- Record set -
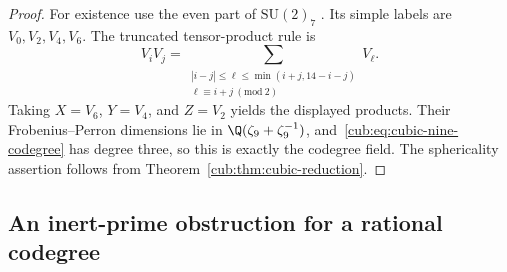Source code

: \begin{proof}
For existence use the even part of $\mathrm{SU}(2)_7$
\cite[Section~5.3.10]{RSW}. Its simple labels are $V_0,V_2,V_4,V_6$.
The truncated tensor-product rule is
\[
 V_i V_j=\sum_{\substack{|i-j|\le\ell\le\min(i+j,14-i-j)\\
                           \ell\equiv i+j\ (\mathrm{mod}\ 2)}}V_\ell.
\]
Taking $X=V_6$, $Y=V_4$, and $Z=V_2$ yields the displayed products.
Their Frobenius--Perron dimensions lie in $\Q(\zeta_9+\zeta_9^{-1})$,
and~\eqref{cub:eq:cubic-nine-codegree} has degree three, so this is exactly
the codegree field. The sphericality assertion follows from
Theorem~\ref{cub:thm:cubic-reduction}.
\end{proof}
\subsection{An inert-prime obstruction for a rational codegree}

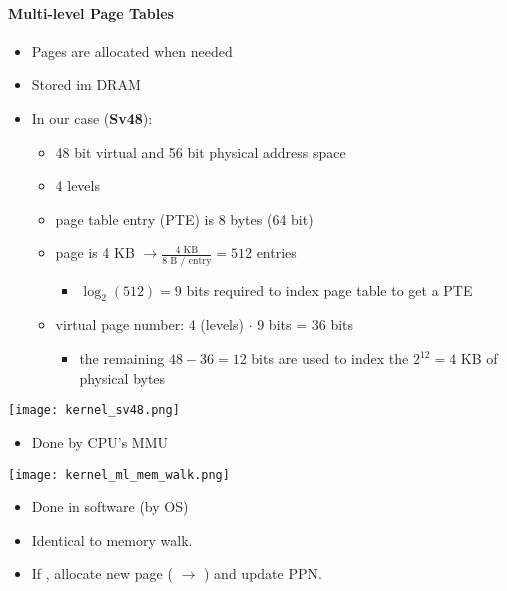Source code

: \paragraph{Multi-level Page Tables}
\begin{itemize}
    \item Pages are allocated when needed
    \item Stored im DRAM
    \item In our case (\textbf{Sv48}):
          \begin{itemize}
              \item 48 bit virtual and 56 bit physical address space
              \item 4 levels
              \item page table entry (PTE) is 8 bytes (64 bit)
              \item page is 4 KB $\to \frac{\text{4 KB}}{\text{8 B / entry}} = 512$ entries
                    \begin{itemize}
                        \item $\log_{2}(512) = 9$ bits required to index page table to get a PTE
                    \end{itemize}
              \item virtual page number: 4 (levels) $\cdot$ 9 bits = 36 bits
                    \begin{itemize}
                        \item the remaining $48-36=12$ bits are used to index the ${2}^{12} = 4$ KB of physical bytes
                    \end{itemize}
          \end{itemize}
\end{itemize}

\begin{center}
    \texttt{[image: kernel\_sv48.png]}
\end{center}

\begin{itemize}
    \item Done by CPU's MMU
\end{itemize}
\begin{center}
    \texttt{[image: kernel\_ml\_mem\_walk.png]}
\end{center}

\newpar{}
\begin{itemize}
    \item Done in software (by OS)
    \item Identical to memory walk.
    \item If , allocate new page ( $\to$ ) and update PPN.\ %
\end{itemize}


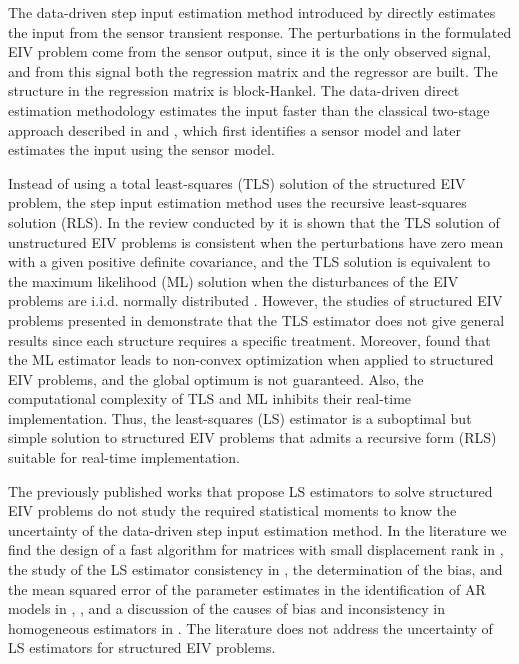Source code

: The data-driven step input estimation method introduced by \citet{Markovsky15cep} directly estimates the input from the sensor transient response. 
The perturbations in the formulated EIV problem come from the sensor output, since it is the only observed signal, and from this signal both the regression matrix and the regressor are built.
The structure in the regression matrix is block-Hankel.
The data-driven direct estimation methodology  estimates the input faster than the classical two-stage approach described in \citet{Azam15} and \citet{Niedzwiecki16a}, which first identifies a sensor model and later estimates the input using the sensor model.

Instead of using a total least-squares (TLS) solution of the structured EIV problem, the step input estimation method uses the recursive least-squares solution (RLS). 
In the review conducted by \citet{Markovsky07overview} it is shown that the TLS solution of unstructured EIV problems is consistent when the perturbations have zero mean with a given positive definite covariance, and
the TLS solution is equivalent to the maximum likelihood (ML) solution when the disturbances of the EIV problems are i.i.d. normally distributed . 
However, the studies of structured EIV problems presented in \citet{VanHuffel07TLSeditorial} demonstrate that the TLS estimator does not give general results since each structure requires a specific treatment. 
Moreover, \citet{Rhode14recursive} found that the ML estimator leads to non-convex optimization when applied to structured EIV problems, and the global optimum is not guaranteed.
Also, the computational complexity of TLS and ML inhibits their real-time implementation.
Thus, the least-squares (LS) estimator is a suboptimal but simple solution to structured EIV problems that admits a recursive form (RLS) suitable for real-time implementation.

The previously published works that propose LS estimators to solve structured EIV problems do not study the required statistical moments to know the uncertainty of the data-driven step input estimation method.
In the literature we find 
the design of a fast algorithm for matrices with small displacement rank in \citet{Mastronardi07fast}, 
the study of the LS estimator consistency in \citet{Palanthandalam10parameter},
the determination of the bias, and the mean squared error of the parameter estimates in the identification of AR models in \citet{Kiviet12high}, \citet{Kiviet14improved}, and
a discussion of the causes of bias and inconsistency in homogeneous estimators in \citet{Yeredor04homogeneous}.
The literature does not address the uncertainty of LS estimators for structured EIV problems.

- Action item -
Throughout the material above, find every line holding "since" and copy it.

- Task answer -
The perturbations in the formulated EIV problem come from the sensor output, since it is the only observed signal, and from this signal both the regression matrix and the regressor are built.
However, the studies of structured EIV problems presented in \citet{VanHuffel07TLSeditorial} demonstrate that the TLS estimator does not give general results since each structure requires a specific treatment. 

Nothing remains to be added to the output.